Boggle!

Boggle es un clásico juego de mesa en el que los jugadores deben de formar el mayor número de palabras posibles conectando las letras que se ven en los dados. Es un juego que he utilizado mucho a lo largo de mis años de docencia, tanto para trabajar con un primer idioma como para trabajar con un segundo. Es estupendo para trabajar vocabulario y ortografía además de desarrollar los diferentes procesos atencionales y la flexibilidad cognitiva.

Un año después de haber pintado los tableros de ajedrez y de damas en el patio, se me ocurrió pintar varios tableros de Boggle en la misma zona de juego. Pinté lo que sería el tablero y acto seguido me reuní con mis compañeros de inglés y de lengua castellana. Queríamos dotar los tableros con letras que posibilitasen la formación de palabras que abarcasen diferentes fonemas concretas según las edades de los alumnos. De este modo aseguramos que durante las partidas los alumnos estarían jugando con contenido específico curricular tanto de lengua castellana como de lengua inglesa. Así, los alumnos podrían aprovechar para jugar en cualquiera de los dos idioma que utilizan a diario en el colegio.
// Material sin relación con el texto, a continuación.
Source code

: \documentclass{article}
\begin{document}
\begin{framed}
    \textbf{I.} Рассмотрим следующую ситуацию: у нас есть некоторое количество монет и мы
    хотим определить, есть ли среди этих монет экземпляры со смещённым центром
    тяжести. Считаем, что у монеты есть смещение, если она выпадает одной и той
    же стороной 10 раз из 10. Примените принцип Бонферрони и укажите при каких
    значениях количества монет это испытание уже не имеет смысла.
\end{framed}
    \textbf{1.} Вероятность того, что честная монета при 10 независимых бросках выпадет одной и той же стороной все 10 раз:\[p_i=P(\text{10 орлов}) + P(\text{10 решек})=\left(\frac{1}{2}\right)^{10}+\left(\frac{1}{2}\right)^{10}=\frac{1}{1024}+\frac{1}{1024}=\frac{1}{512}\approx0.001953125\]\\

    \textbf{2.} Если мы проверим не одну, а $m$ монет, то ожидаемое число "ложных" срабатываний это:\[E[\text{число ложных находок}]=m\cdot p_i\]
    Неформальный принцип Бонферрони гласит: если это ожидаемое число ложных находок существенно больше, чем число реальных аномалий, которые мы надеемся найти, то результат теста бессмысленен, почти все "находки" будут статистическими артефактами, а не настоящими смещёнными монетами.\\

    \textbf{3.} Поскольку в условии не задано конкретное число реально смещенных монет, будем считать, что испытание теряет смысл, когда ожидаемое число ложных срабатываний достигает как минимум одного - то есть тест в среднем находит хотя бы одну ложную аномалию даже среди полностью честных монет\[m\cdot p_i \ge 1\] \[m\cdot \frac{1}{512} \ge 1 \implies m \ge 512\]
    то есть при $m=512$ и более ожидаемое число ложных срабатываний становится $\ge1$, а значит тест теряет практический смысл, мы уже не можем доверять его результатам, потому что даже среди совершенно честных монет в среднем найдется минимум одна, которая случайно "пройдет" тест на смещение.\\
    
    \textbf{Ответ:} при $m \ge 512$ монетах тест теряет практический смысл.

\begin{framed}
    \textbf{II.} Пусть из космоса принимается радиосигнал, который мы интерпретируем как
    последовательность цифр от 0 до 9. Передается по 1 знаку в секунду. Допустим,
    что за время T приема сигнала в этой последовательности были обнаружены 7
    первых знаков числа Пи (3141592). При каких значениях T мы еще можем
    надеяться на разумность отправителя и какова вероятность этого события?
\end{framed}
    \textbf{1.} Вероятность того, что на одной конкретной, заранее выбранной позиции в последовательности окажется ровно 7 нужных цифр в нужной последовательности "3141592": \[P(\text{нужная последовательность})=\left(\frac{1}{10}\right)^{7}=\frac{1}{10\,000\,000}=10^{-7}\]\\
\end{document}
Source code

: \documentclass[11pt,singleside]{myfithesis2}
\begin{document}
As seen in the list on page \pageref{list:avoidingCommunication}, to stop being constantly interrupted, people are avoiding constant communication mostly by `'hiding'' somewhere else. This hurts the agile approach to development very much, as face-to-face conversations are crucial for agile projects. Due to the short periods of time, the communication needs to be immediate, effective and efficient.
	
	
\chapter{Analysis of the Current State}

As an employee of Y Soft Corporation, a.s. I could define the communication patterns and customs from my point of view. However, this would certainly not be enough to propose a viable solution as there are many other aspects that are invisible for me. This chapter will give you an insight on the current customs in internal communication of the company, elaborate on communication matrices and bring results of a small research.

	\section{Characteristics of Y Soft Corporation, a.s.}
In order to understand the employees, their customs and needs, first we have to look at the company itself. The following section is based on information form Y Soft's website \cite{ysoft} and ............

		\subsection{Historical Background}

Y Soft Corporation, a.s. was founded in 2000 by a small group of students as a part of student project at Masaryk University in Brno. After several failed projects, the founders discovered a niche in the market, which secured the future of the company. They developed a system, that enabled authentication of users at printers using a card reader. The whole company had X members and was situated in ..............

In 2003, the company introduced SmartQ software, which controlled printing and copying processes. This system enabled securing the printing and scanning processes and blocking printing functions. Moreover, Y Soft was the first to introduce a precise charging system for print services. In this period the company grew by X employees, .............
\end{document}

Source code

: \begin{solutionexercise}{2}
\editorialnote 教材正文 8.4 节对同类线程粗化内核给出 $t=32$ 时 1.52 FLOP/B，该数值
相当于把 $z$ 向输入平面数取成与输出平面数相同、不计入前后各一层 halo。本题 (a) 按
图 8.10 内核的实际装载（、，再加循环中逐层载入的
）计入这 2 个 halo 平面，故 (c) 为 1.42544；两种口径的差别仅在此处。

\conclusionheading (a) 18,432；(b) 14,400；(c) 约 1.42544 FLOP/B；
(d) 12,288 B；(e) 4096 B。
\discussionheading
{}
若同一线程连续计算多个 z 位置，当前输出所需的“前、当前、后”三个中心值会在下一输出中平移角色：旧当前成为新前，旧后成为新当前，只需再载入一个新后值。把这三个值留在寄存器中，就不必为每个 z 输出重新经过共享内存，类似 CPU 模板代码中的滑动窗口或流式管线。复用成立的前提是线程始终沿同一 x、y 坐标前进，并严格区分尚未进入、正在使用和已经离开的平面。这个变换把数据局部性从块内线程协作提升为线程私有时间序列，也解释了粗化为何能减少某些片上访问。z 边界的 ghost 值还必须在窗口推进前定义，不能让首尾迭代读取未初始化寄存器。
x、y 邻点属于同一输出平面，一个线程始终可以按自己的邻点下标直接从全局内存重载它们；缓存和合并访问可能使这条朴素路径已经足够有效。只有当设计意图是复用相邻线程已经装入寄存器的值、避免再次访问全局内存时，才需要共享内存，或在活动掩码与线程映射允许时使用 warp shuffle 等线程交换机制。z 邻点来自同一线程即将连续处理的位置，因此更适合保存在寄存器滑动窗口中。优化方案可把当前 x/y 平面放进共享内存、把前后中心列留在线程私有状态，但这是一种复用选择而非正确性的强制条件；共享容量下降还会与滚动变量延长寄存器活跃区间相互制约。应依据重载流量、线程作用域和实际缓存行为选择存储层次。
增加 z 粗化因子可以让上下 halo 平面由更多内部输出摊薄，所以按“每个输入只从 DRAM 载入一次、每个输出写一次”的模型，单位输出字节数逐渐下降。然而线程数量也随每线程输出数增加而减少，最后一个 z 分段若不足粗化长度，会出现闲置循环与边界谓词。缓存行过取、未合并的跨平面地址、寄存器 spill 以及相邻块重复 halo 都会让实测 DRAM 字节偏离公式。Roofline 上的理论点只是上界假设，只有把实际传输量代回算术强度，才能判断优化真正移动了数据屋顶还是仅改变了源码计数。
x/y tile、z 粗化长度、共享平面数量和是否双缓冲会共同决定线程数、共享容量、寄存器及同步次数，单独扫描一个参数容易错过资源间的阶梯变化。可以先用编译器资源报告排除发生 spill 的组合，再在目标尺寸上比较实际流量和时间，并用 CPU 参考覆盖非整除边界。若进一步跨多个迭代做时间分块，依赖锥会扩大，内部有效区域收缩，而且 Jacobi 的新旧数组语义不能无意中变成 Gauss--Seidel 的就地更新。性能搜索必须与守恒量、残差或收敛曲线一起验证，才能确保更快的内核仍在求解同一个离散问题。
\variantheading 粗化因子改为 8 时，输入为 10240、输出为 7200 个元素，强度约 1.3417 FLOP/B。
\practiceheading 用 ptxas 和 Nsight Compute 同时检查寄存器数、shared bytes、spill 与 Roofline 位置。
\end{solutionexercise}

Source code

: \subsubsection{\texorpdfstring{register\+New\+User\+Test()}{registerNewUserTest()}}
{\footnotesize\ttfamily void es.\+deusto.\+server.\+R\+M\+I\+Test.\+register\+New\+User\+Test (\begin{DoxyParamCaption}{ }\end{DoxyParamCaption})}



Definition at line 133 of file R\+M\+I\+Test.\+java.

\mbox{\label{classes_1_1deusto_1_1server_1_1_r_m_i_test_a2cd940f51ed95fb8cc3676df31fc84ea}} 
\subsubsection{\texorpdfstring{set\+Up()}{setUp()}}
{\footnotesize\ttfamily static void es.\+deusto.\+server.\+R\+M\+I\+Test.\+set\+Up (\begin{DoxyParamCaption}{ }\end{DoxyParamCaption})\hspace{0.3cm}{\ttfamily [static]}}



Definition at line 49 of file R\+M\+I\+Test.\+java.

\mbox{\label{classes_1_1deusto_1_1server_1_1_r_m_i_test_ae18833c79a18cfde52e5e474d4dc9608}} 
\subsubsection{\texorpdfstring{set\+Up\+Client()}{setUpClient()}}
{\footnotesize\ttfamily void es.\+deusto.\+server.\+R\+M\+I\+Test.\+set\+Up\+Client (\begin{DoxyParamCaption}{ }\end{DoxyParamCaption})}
Como con todos los recursos pintados en el patio, estos dibujos se pueden disfrutar tanto durante clase como en el tiempo libre de los recreos. Es verdad que pocas veces he visto a los alumnos jugando por iniciativa propia durante los recreos, pero tengo la esperanza de que le encuentren la gracia. En esta entrada, compartiré cómo utilizo los tableros en clase de inglés además de aportar varias ampliaciones que se puede contemplar una vez jugado al juego. Cabe destacar que aunque este articulo este relacionado con la asignatura de inglés en 1º de primaria, se puede trabajar desde cualquier idioma en cualquier curso, modificando y adaptando los objetivos marcados.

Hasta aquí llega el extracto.